Stuck; What to Do?
My wife finally admitted that she was “stuck” with me, and I admitted that I was “stuck” with her.
We’ve been married 40 years and she and I both want something different, but because of religious background, divorce is NOT an option. Suggestions? (We’ve been to counseling, etc.)




There is so much you have left out it really is not possible to give you an effective answer, I'm sorry. I will assume you went to a GOOD counselor. If not find another.
Do you BOTH want the relationship to improve? And by want I mean are you willing to put in the work and set aside the selfishness? If not you better resign yourself to being stuck. What a sad future that would be.
Many here can and likely will give advice but it will be general at best and my guess is you know the answers already.
My encouragement is that the work is so worth it.
Thanks for your input. At this point I don't know what we will do. I may just have to resign myself, as you mentioned.
I mentioned it but said it would be a shame. Please don't give up. As mentioned, the work is so worth it. May I suggest you consider selflessly loving your wife for the next 6 weeks. Forget about your needs/desires/wants and focus solely on what she needs/desires/wants. It might be conversation, romance, space, help around the house, etc. Love her like Christ loved the church and see what happens. And find a GOOD marriage counselor this time, or actually listen to the previous one.
This is obviously a tough question. Some married couples drift apart and stay married but are more like roommates. I don’t think either of you want that. My wife and I have been to a trio of different marriage counselors and we both have had individual therapy. Our marriage was never in major crisis but getting help with our individual and couple challenges certainly made our lives better… & improved our marriage.
We had sexual disagreements that we worked out. Two of our three marriage counselors helped me to be more satisfied with my wife and our sexual relationship. One of my therapists thought sex wasn’t important. After she expressed that I never went back to her.
I don’t know your issues in your marriage but I firmly believe that a good marriage counselor/therapist can help bring you two closer together.
One thing I will tell you that helped our marriage is setting a schedule for when we’d make love. Discussing it, being willing to compromise and setting a sex schedule may not sound romantic but it sure improved our marriage.
May God bless you both in your efforts to find more happiness in each other.
We are currently on a schedule, only I want/need more. We will continue to explore the situation. Thanks for your input though.
Unfortunately, it sounds like you both have lost your basic trust in what each wants for the other.

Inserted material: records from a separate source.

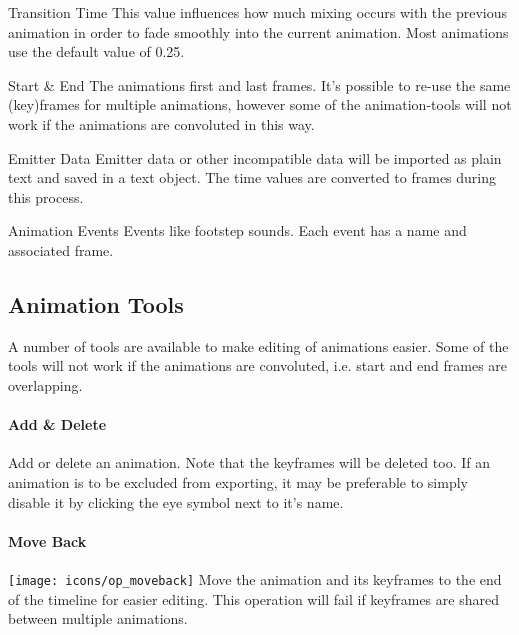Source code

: \begin{propertyAurora}{Transition Time}
    This value influences how much mixing occurs with the previous animation in order to 
    fade smoothly into the current animation. Most animations use the default value of 0.25.
\end{propertyAurora}

\begin{propertyAurora}{Start \& End}
    The animations first and last frames. It's possible to re-use the same (key)frames for 
    multiple animations, however some of the animation-tools will not work if the animations are 
    convoluted in this way.
\end{propertyAurora}

\begin{propertyAurora}{Emitter Data}
    Emitter data or other incompatible data will be imported as plain text and saved in a text object. The
    time values are converted to frames during this process.
\end{propertyAurora}

\begin{propertyAurora}{Animation Events}
    Events like footstep sounds. Each event has a name and associated frame.
\end{propertyAurora}

\subsection{Animation Tools}
A number of tools are available to make editing of animations easier. Some 
of the tools will not work if the animations are convoluted, i.e. start and 
end frames are overlapping.

\paragraph{Add \& Delete} Add or delete an animation. Note that the keyframes will be deleted too. If an animation is to be excluded from exporting, it may be preferable to simply disable it by clicking the eye symbol next to it's name.

\paragraph{Move Back}{\texttt{[image: icons/op\_moveback]}} Move the animation and its keyframes to the end of the timeline for easier editing. This operation will fail if keyframes are shared between multiple animations.

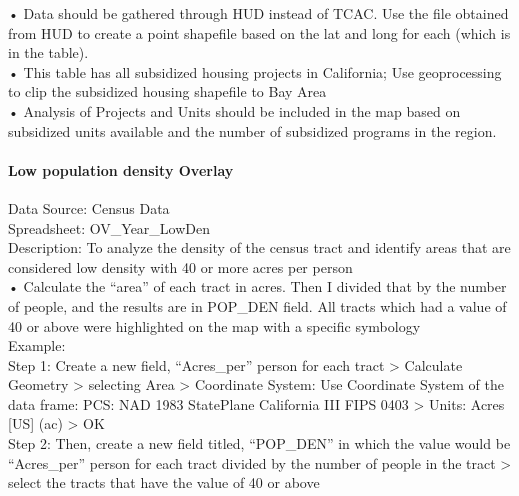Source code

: \documentclass[]{article}
\let\oldparagraph\paragraph
\renewcommand{\paragraph}[1]{\oldparagraph{#1}\mbox{}}
\begin{document}
• Data should be gathered through HUD instead of TCAC. Use the file
obtained from HUD to create a point shapefile based on the lat and long
for each (which is in the table).\\
• This table has all subsidized housing projects in California; Use
geoprocessing to clip the subsidized housing shapefile to Bay Area\\
• Analysis of Projects and Units should be included in the map based on
subsidized units available and the number of subsidized programs in the
region.

\paragraph{Low population density
Overlay}\label{low-population-density-overlay}

Data Source: Census Data\\
Spreadsheet: OV\_Year\_LowDen\\
Description: To analyze the density of the census tract and identify
areas that are considered low density with 40 or more acres per person\\
• Calculate the ``area'' of each tract in acres. Then I divided that by
the number of people, and the results are in POP\_DEN field. All tracts
which had a value of 40 or above were highlighted on the map with a
specific symbology\\
Example:\\
Step 1: Create a new field, ``Acres\_per'' person for each tract
\textgreater{} Calculate Geometry \textgreater{} selecting Area
\textgreater{} Coordinate System: Use Coordinate System of the data
frame: PCS: NAD 1983 StatePlane California III FIPS 0403 \textgreater{}
Units: Acres {[}US{]} (ac) \textgreater{} OK\\
Step 2: Then, create a new field titled, ``POP\_DEN'' in which the value
would be ``Acres\_per'' person for each tract divided by the number of
people in the tract \textgreater{} select the tracts that have the value
of 40 or above
\end{document}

It also sounds like you've fallen into the 'wishing' trap. Hope encourages and inspires us to seek and work for what we need or want, while 'wishing' causes us to focus on what we don't have. "I wish we had sex more often"; "I wish he wouldn't push so much for sex", etc. 'Wishing' leaves us drained and discouraged because it doesn't focus on what we need to do or strive to become, thus nothing changes. So, try not to 'wish' for things to be different. Hope for a better marriage and believe you can achieve it.
Hopefully one of your counselors has spoken to you about each other's 'love language'. These are the things we say or do that, to our spouse, says, "I love you." Husbands and wives almost always have different love languages and the task is to learn them and do them. One thing that really helped my wife and me was that EVERY DAY we would ask each other how full our 'love bank' was and what we could do to fill it. This regular communication and positive action helped establish trust and created a more loving atmosphere.
I've heard it said that when the marriage is going well, sex is 10% of the total. But, when the marriage is sour, sex is 90%. Most counselors seem to want to fix everything else and work on the sex issues last. However, some go on the above statement and try to get couples to re-establish a good sex life because it's considered a foundation that in itself will make other problems easier to fix.
You and your wife are going to have to sit down and figure out how to trust each other again. Far easier said than done, and hopefully, your counselors will direct you to that end.
Thanks for your input – sswriters. We'll try and do that.
So what would different look like to you?
What do you think different would look like to your wife?
Well…idk what different would look like to my wife, but different to me would be more sex and no excuses.
Just wondered what suggestions that you have tried that were made here or other changes that you have made. I know this is a painful situation, but I also know there is hope.
Sometimes at least for me as a woman there needs to be an emotional connection between us before sex becomes more than just “mechanical”. There may be other ways of connecting with your wife emotionally that may help encourage the physical connection.
King Arthur, We'd like to suggest you read Sacred Marriage by Gary Thomas (available from Amazon in both hard copy and Audiobook). Much of the book may not apply, but the Thomas has a lot of good suggestions and information.